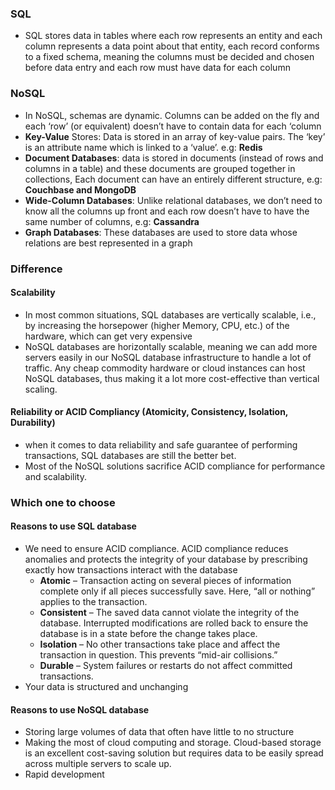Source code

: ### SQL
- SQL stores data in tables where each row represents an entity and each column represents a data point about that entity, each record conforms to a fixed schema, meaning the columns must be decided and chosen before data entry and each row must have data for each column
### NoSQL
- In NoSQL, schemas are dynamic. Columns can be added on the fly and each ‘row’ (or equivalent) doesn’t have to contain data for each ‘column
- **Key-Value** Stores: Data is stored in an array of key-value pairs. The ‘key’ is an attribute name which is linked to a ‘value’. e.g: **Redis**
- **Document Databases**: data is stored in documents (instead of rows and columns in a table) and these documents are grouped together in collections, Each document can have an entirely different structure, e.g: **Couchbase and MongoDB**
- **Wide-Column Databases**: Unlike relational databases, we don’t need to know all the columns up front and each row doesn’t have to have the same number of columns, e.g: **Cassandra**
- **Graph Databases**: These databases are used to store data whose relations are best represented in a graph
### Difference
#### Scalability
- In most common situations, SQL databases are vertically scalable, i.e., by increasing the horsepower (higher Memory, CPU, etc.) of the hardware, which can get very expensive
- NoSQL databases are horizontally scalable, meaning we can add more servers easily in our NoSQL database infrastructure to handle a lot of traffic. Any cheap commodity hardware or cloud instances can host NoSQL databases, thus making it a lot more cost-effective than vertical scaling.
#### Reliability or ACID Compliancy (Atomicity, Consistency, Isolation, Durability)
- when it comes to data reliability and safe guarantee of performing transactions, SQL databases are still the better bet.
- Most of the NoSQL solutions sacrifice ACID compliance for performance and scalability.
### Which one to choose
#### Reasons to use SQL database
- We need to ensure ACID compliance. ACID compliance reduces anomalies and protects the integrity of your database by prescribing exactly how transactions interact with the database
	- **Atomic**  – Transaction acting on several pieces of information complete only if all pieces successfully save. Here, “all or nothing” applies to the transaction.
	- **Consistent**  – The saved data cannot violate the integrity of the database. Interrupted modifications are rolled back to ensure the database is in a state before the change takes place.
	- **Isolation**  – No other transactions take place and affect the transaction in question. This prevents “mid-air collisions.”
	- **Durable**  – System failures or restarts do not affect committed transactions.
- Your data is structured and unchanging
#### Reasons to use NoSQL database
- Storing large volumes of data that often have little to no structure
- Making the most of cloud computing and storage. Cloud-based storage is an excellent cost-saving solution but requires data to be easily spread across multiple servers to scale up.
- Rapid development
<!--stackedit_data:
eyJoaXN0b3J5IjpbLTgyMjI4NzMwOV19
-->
------------------------------------
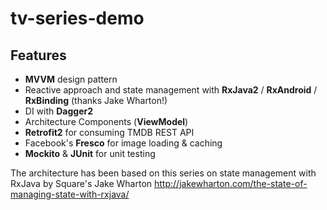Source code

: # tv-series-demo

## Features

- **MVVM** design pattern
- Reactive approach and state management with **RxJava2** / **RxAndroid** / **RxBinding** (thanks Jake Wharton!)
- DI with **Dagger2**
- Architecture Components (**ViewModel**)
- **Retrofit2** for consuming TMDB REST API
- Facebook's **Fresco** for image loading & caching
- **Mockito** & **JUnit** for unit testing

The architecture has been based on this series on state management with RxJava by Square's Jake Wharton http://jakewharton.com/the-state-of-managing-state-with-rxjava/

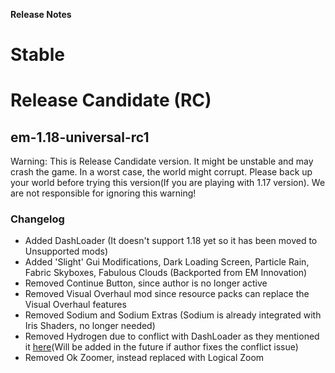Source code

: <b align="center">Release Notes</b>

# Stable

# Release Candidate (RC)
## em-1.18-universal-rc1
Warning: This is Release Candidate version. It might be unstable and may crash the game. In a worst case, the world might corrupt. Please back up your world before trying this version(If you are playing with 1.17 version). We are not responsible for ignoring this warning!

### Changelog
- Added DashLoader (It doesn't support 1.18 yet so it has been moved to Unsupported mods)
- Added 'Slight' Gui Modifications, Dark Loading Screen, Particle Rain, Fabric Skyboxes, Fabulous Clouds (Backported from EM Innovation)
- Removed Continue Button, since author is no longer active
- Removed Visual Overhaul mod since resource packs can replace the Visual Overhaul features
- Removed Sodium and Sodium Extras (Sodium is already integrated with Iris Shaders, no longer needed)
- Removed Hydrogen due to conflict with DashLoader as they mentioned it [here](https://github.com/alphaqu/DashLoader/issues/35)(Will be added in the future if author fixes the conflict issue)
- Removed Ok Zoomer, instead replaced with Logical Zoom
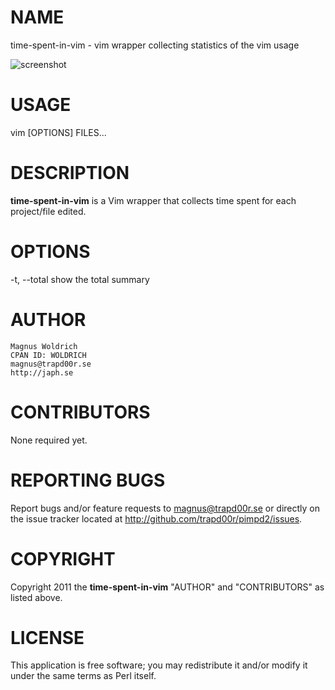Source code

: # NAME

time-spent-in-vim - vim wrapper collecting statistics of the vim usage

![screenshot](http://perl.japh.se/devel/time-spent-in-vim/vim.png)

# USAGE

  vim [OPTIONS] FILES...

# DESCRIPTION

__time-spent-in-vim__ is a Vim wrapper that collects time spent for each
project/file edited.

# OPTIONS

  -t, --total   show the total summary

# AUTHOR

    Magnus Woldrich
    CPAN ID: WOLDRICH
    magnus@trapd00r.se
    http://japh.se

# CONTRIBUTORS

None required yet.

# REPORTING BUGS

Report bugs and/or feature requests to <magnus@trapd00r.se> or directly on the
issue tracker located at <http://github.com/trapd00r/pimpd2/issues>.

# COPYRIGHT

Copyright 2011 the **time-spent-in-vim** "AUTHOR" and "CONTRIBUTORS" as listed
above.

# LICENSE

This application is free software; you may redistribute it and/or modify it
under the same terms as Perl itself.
------------------------------------
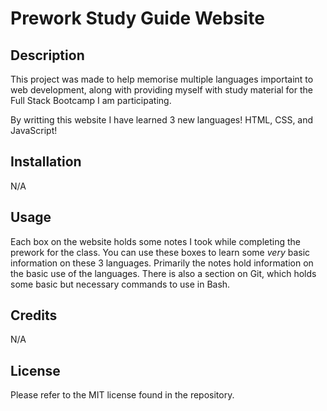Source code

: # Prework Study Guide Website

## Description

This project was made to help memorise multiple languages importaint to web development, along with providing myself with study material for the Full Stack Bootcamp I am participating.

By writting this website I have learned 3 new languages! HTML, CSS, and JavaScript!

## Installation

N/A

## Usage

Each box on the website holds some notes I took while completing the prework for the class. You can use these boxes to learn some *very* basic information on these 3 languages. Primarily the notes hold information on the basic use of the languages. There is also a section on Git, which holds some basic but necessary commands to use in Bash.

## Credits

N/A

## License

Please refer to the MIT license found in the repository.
------------------------------------
### REQUIREMENT:
In the listing above, locate the line containing "# CONTRIBUTORS" and the line containing "under the same terms as Perl itself.". Transcribe those two lines and everything between them, exactly as written.

### THE ANSWER:
# CONTRIBUTORS

None required yet.

# REPORTING BUGS

Report bugs and/or feature requests to <magnus@trapd00r.se> or directly on the
issue tracker located at <http://github.com/trapd00r/pimpd2/issues>.

# COPYRIGHT

Copyright 2011 the **time-spent-in-vim** "AUTHOR" and "CONTRIBUTORS" as listed
above.

# LICENSE

This application is free software; you may redistribute it and/or modify it
under the same terms as Perl itself.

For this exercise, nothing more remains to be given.